Mergers often can help do both.

Is consolidation near an end?

No. Even with the combination of the two largest U.S. companies, there are many more possible combinations.

One analyst even suggested last year that the U.K.'s seven remaining sizable independent E&P companies should be merged into one company.

Traditional combinations of smaller companies, independent companies, struggling companies, and companies that see synergies will continue.

No combination can be ruled out.

What will be the result?

It's not all bad. New opportunities emerge when companies, especially big ones, combine. Properties are divested, some by choice, others to satisfy the demands of trade regulators.

These are opportunities for independent producers or refiners.

And as lean as energy companies have become, bigness still brings problems. A renewed attack on inefficiency often means more outsourcing; new work for service providers, large and small.

Or will companies return to doing more jobs "in house?" Would a big oil company do that by buying a big service company, for example?

It doesn't seem likely.

Providing a given service or technology to several clients, as service companies do, offers more opportunity for profit and growth than providing it to only one "client."

And the forward thinkers' mantra for petroleum companies has been: Buy technology, let someone else spend money to develop it.

No, the outsourcing trend is not likely to be reversed soon. It's been more than 50 years since oil companies began to divest their drilling departments, starting down the path of what is now called "outsourcing."

The path has been uneven, but it has been headed in the same direction for decades. Nothing is now beyond consideration by the "outsourcerers."

Futurists even talk about oil companies becoming "asset managers" only, handing everything from exploration through field abandonment over to someone else.
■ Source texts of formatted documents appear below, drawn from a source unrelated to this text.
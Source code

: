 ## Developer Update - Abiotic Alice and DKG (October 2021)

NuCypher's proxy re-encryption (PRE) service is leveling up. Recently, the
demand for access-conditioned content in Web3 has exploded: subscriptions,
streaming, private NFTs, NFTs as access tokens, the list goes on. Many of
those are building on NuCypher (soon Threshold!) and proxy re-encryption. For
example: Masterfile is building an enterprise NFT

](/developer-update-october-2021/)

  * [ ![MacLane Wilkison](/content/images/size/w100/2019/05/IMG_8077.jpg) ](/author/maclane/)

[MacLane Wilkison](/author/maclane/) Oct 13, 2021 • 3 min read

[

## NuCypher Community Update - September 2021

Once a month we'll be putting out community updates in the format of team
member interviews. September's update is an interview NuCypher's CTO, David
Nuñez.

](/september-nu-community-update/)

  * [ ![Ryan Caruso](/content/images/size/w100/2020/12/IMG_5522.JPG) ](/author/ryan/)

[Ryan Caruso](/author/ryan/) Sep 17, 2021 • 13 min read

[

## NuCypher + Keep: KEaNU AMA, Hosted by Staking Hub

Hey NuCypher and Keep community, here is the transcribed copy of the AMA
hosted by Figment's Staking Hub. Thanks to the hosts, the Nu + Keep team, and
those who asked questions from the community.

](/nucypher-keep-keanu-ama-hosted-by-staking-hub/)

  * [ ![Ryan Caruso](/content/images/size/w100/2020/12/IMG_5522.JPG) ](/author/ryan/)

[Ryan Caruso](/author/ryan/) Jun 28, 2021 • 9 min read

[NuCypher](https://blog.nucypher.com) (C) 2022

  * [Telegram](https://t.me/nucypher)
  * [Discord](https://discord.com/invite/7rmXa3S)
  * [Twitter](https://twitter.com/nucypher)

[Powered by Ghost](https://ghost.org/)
"Focusing on core competencies" will continue to be a real strategy as well as an overused slogan.

But even with the megamergers of 1998, the time when a big energy company's only job is to watch the cash register is far in the future.

A new industry

The past year wasn't just about bad markets and big mergers.

There also was activity within that global concoction of bad science, bureaucrats, and big tax revenue opportunities that has become the global warming industry.

At that industry's big meeting of the year in Buenos Aires, representatives of 160 nations concluded a second round of negotiations. The U.S. signed the Kyoto global warming treaty there, making it the 60th nation to sign.

The U.S. Senate must ratify the treaty.

In the weeks following the Buenos Aires meeting, balmy weather hung around into early winter in the Northern Hemisphere, especially in the U.S.

It likely was inexplicable to global warming alarmists that there were no reports that energy users frolicking in mild temperatures exhibited almost no fear that an increase of 1-2? in average global temperature over the next several decades would be a disaster.

Nor were there reports that those energy customers showed any outward signs of physical, mental, or economic stress that could be traced to warmer-than-average temperatures.

Both supporters and opponents of drastic measures to limit CO2 production are clear on their respective positions. But, as is often the case, "the petroleum industry" had trouble deciding what it should do about global warming, if anything.

More precisely, the question was what should the industry or a company be seen to be doing.

European companies made much of favoring more study of the issue and expanding their budgets for renewable fuels.

On the other side of the Atlantic, the typical position was that global warming isn't certain and climate change is not cause for alarm.

Still, William O'Keefe, American Petroleum Institute executive vice-president, said the U.S. oil industry wants to contribute to solutions to the potential risks of climate change. He told a congressional hearing that U.S. oil industry leaders believe that some precautionary actions should be taken to reduce the growth in greenhouse gas emissions.

Through all the meetings, treaties, and posturing by all parties, little progress was made in answering completely and objectively three questions:

  • Is the climate getting warmer?
  • If so, is that a bad thing?
  • If it is, can humans do anything about it?

Alive and well

Despite fears to the contrary, privatization is alive and well, even in capitalist countries. Evidence that momentum remains is apparent in these examples:

Saudi Arabia gave every other country that is trying to attract foreign petroleum investment a new reason to be more competitive. Saudi Crown Prince Abdullah ibn Abdulaziz, in a meeting in the U.S. with executives of seven oil companies, asked for suggestions about roles the companies might play in Saudi upstream ventures. Speculation and rumor about what will result from this overture were widespread. But executives close to Middle East oil think it's unlikely such a significant signal would be sent without serious purpose.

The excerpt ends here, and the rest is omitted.